Separazione Computazionale Di Eterogeneità Conformazionale Mediante Tomografia Cryo-elettrone E Sub-volume 3D in Media
In precedenza abbiamo usato tomografia cryo-elettrone, combinata con una media di sub-volume e classificazione per ottenere strutture 3D delle assemblee macromolecolare in casi dove era presente una sola specie dominante e applicato questi metodi per l'analisi di una varietà di trimeric HIV-1 e SIV busta glicoproteine (Env). Qui, noi estendere questi studi dimostrando automatizzati, iterativi, manca di metodi di allineamento e classificazione Cuneo-correzione immagine 3D per distinguere molteplici conformazioni che sono presenti contemporaneamente. Vi presentiamo un metodo per misurare la distribuzione spaziale degli elementi vettoriali che rappresentano stati conformazionali distinti di Env.
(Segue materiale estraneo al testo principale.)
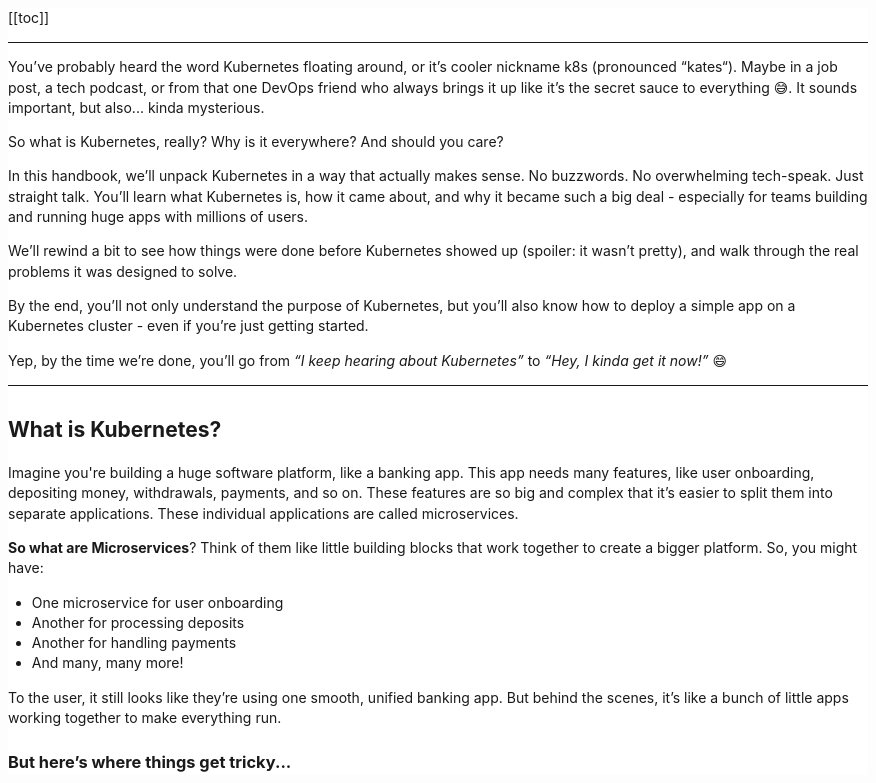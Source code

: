 [[toc]]

---

<SiteInfo
  name="Learn Kubernetes - Full Handbook for Developers, Startups, and Businesses"
  desc="You’ve probably heard the word Kubernetes floating around, or it’s cooler nickname k8s (pronounced “kates“). Maybe in a job post, a tech podcast, or from that one DevOps friend who always brings it up like it’s the secret sauce to everything 😅. It s..."
  url="https://freecodecamp.org/news/learn-kubernetes-handbook-devs-startups-businesses"
  logo="https://cdn.freecodecamp.org/universal/favicons/favicon.ico"
  preview="https://cdn.hashnode.com/res/hashnode/image/upload/v1746205417767/d9d6b0d3-f2a5-44eb-83b5-d1a614bead9f.png"/>

You’ve probably heard the word Kubernetes floating around, or it’s cooler nickname k8s (pronounced “kates“). Maybe in a job post, a tech podcast, or from that one DevOps friend who always brings it up like it’s the secret sauce to everything 😅. It sounds important, but also... kinda mysterious.

So what is Kubernetes, really? Why is it everywhere? And should you care?

In this handbook, we’ll unpack Kubernetes in a way that actually makes sense. No buzzwords. No overwhelming tech-speak. Just straight talk. You’ll learn what Kubernetes is, how it came about, and why it became such a big deal - especially for teams building and running huge apps with millions of users.

We’ll rewind a bit to see how things were done before Kubernetes showed up (spoiler: it wasn’t pretty), and walk through the real problems it was designed to solve.

By the end, you’ll not only understand the purpose of Kubernetes, but you’ll also know how to deploy a simple app on a Kubernetes cluster - even if you’re just getting started.

Yep, by the time we’re done, you’ll go from *“I keep hearing about Kubernetes”* to *“Hey, I kinda get it now!”* 😄

---

## What is Kubernetes?

Imagine you're building a huge software platform, like a banking app. This app needs many features, like user onboarding, depositing money, withdrawals, payments, and so on. These features are so big and complex that it’s easier to split them into separate applications. These individual applications are called microservices.

**So what are Microservices**? Think of them like little building blocks that work together to create a bigger platform. So, you might have:

- One microservice for user onboarding
- Another for processing deposits
- Another for handling payments
- And many, many more!

To the user, it still looks like they’re using one smooth, unified banking app. But behind the scenes, it’s like a bunch of little apps working together to make everything run.

### But here’s where things get tricky...
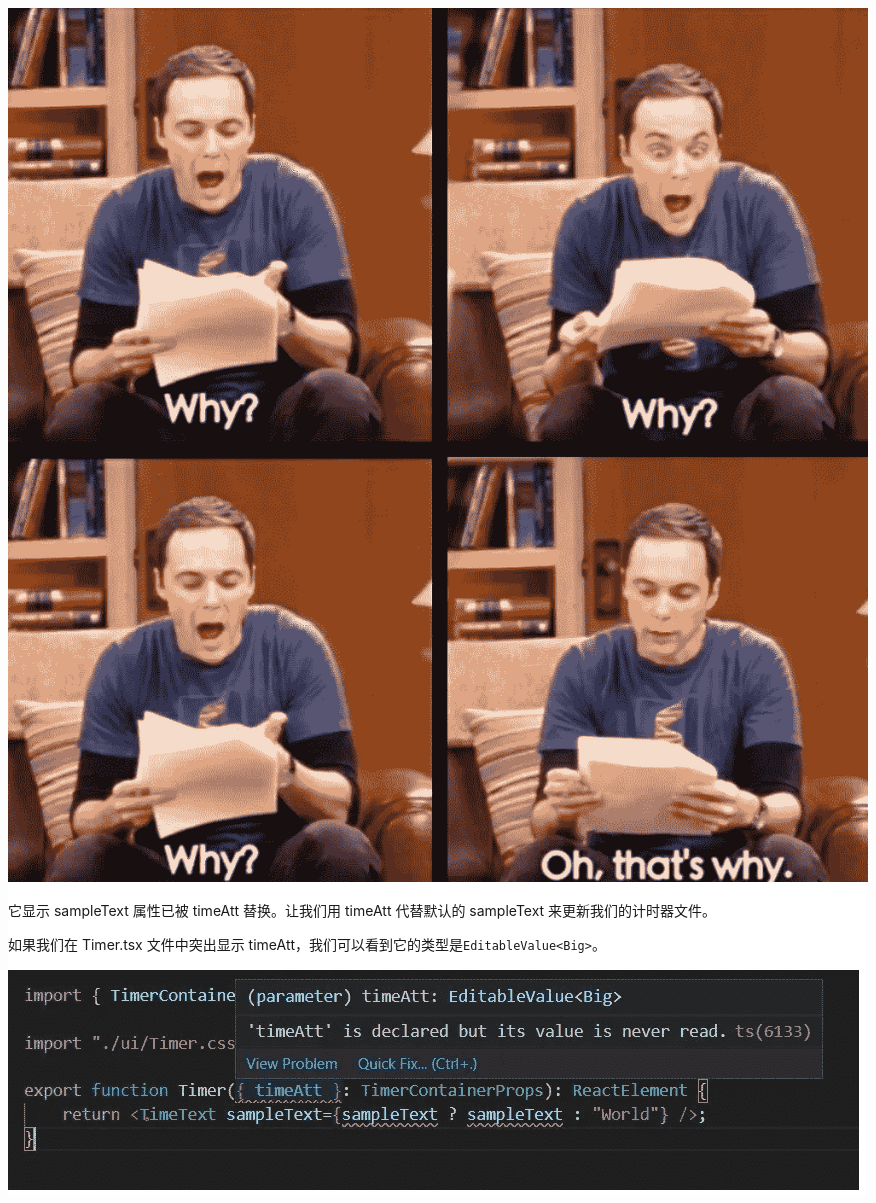 ![](img/8ea5c4df4fc5b47db0fe994c17a203f7.png)

它显示 sampleText 属性已被 timeAtt 替换。让我们用 timeAtt 代替默认的 sampleText 来更新我们的计时器文件。

如果我们在 Timer.tsx 文件中突出显示 timeAtt，我们可以看到它的类型是`EditableValue<Big>`。

![](img/bc956be9788b1ab858d94ca7b8f0982d.png)
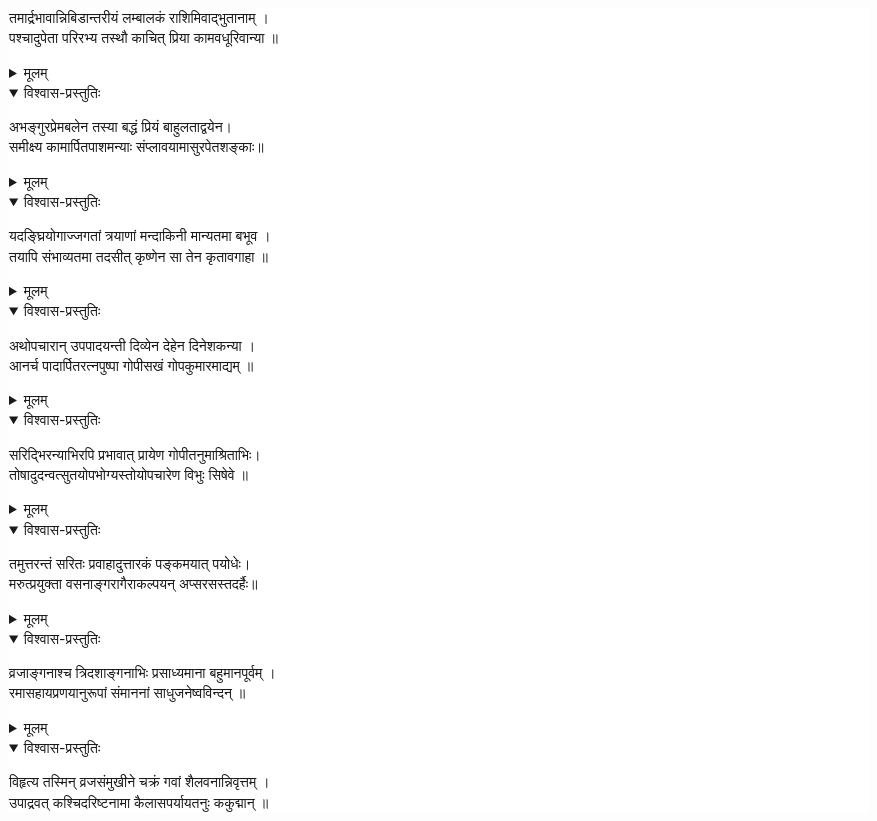 तमार्द्रभावान्निबिडान्तरीयं लम्बालकं राशिमिवाद्भुतानाम् ।   
पश्चादुपेता परिरभ्य तस्थौ काचित् प्रिया कामवधूरिवान्या ॥
</details>

<details><summary>मूलम्</summary></details>


<details open><summary>विश्वास-प्रस्तुतिः</summary>

अभङ्गुरप्रेमबलेन तस्या बद्धं प्रियं बाहुलताद्वयेन।   
समीक्ष्य कामार्पितपाशमन्याः संप्लावयामासुरपेतशङ्काः॥
</details>

<details><summary>मूलम्</summary></details>


<details open><summary>विश्वास-प्रस्तुतिः</summary>

यदङ्घ्रियोगाज्जगतां त्रयाणां मन्दाकिनी मान्यतमा बभूव ।   
तयापि संभाव्यतमा तदसीत् कृष्णेन सा तेन कृतावगाहा ॥
</details>

<details><summary>मूलम्</summary></details>


<details open><summary>विश्वास-प्रस्तुतिः</summary>

अथोपचारान् उपपादयन्ती दिव्येन देहेन दिनेशकन्या ।   
आनर्च पादार्पितरत्नपुष्पा गोपीसखं गोपकुमारमाद्यम् ॥
</details>

<details><summary>मूलम्</summary></details>


<details open><summary>विश्वास-प्रस्तुतिः</summary>

सरिद्भिरन्याभिरपि प्रभावात् प्रायेण गोपीतनुमाश्रिताभिः।   
तोषादुदन्वत्सुतयोपभोग्यस्तोयोपचारेण विभुः सिषेवे ॥
</details>

<details><summary>मूलम्</summary></details>


<details open><summary>विश्वास-प्रस्तुतिः</summary>

तमुत्तरन्तं सरितः प्रवाहादुत्तारकं पङ्कमयात् पयोधेः।   
मरुत्प्रयुक्ता वसनाङ्गरागैराकल्पयन् अप्सरसस्तदर्हैः॥
</details>

<details><summary>मूलम्</summary></details>


<details open><summary>विश्वास-प्रस्तुतिः</summary>

व्रजाङ्गनाश्च त्रिदशाङ्गनाभिः प्रसाध्यमाना बहुमानपूर्वम् ।   
रमासहायप्रणयानुरूपां संमाननां साधुजनेष्वविन्दन् ॥
</details>

<details><summary>मूलम्</summary></details>


<details open><summary>विश्वास-प्रस्तुतिः</summary>

विहृत्य तस्मिन् व्रजसंमुखीने चक्रं गवां शैलवनान्निवृत्तम् ।   
उपाद्रवत् कश्चिदरिष्टनामा कैलासपर्यायतनुः ककुद्मान् ॥
</details>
Noi identificare strategie di elaborazione dei dati che permettono di chiare separazione di precedentemente caratterizzato chiuso e aprire conformazioni, come pure unliganded e anticorpo-liganded stati di Env quando sono presentano in miscele. Mostriamo identificazione e rimozione di picchi con il più basso rapporto segnale-rumore migliora l'accuratezza complessiva di allineamento tra i singoli sub-volumi Env, che tale precisione di allineamento, a sua volta, determina il successo di classificazione di immagine nel valutare conformazionali eterogeneità nei miscugli eterogenei. Noi convalidare queste procedure per separazione computazionale con successo separando e ricostruendo distinte strutture 3D per unliganded e anticorpo-liganded, come pure le conformazioni aperte e chiuse di Env presenti simultaneamente in miscele.